▶ Source data

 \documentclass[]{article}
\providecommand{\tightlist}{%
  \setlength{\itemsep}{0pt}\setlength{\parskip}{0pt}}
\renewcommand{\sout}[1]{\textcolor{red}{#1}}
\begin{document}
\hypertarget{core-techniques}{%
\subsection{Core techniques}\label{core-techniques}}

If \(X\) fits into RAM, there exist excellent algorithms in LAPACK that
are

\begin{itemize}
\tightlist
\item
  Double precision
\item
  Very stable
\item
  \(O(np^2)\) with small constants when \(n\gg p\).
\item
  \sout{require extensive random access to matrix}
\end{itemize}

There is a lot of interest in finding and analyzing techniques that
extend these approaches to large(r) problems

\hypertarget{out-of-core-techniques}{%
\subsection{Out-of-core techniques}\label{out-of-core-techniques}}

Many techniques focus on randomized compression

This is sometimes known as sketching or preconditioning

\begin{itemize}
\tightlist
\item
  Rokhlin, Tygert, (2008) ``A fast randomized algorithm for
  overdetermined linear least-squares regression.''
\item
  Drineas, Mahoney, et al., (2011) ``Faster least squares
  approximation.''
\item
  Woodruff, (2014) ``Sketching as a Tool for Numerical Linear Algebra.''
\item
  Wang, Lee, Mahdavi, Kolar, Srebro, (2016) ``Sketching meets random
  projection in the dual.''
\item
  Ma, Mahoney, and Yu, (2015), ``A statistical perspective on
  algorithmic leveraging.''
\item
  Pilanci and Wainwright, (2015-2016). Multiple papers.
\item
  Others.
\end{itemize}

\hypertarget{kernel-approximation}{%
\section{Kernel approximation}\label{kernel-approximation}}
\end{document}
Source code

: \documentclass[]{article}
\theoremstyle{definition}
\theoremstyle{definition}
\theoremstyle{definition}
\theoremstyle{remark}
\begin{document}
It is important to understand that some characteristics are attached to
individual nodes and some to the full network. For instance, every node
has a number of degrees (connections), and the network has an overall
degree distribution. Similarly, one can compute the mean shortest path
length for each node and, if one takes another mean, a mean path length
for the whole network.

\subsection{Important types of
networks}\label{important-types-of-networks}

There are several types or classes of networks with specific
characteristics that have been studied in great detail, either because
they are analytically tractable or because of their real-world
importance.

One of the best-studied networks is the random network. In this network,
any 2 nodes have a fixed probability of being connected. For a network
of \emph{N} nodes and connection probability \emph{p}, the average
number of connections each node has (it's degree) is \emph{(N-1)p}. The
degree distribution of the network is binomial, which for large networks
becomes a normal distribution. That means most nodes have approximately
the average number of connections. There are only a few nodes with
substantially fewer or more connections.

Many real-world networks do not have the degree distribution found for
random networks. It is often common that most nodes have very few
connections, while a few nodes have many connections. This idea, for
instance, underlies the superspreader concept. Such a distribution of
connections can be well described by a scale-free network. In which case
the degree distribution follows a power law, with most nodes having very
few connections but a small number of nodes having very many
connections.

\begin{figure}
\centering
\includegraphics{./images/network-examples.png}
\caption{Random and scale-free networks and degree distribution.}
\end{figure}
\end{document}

▶ Goal of the exercise
Give back the data above, repeating every record exactly.

▶ Response to the task
 \documentclass[]{article}
\providecommand{\tightlist}{%
  \setlength{\itemsep}{0pt}\setlength{\parskip}{0pt}}
\renewcommand{\sout}[1]{\textcolor{red}{#1}}
\begin{document}
\hypertarget{core-techniques}{%
\subsection{Core techniques}\label{core-techniques}}

If \(X\) fits into RAM, there exist excellent algorithms in LAPACK that
are

\begin{itemize}
\tightlist
\item
  Double precision
\item
  Very stable
\item
  \(O(np^2)\) with small constants when \(n\gg p\).
\item
  \sout{require extensive random access to matrix}
\end{itemize}

There is a lot of interest in finding and analyzing techniques that
extend these approaches to large(r) problems

\hypertarget{out-of-core-techniques}{%
\subsection{Out-of-core techniques}\label{out-of-core-techniques}}

Many techniques focus on randomized compression

This is sometimes known as sketching or preconditioning

\begin{itemize}
\tightlist
\item
  Rokhlin, Tygert, (2008) ``A fast randomized algorithm for
  overdetermined linear least-squares regression.''
\item
  Drineas, Mahoney, et al., (2011) ``Faster least squares
  approximation.''
\item
  Woodruff, (2014) ``Sketching as a Tool for Numerical Linear Algebra.''
\item
  Wang, Lee, Mahdavi, Kolar, Srebro, (2016) ``Sketching meets random
  projection in the dual.''
\item
  Ma, Mahoney, and Yu, (2015), ``A statistical perspective on
  algorithmic leveraging.''
\item
  Pilanci and Wainwright, (2015-2016). Multiple papers.
\item
  Others.
\end{itemize}

\hypertarget{kernel-approximation}{%
\section{Kernel approximation}\label{kernel-approximation}}
\end{document}
Source code

: \documentclass[]{article}
\theoremstyle{definition}
\theoremstyle{definition}
\theoremstyle{definition}
\theoremstyle{remark}
\begin{document}
It is important to understand that some characteristics are attached to
individual nodes and some to the full network. For instance, every node
has a number of degrees (connections), and the network has an overall
degree distribution. Similarly, one can compute the mean shortest path
length for each node and, if one takes another mean, a mean path length
for the whole network.

\subsection{Important types of
networks}\label{important-types-of-networks}

There are several types or classes of networks with specific
characteristics that have been studied in great detail, either because
they are analytically tractable or because of their real-world
importance.

One of the best-studied networks is the random network. In this network,
any 2 nodes have a fixed probability of being connected. For a network
of \emph{N} nodes and connection probability \emph{p}, the average
number of connections each node has (it's degree) is \emph{(N-1)p}. The
degree distribution of the network is binomial, which for large networks
becomes a normal distribution. That means most nodes have approximately
the average number of connections. There are only a few nodes with
substantially fewer or more connections.

Many real-world networks do not have the degree distribution found for
random networks. It is often common that most nodes have very few
connections, while a few nodes have many connections. This idea, for
instance, underlies the superspreader concept. Such a distribution of
connections can be well described by a scale-free network. In which case
the degree distribution follows a power law, with most nodes having very
few connections but a small number of nodes having very many
connections.

\begin{figure}
\centering
\includegraphics{./images/network-examples.png}
\caption{Random and scale-free networks and degree distribution.}
\end{figure}
\end{document}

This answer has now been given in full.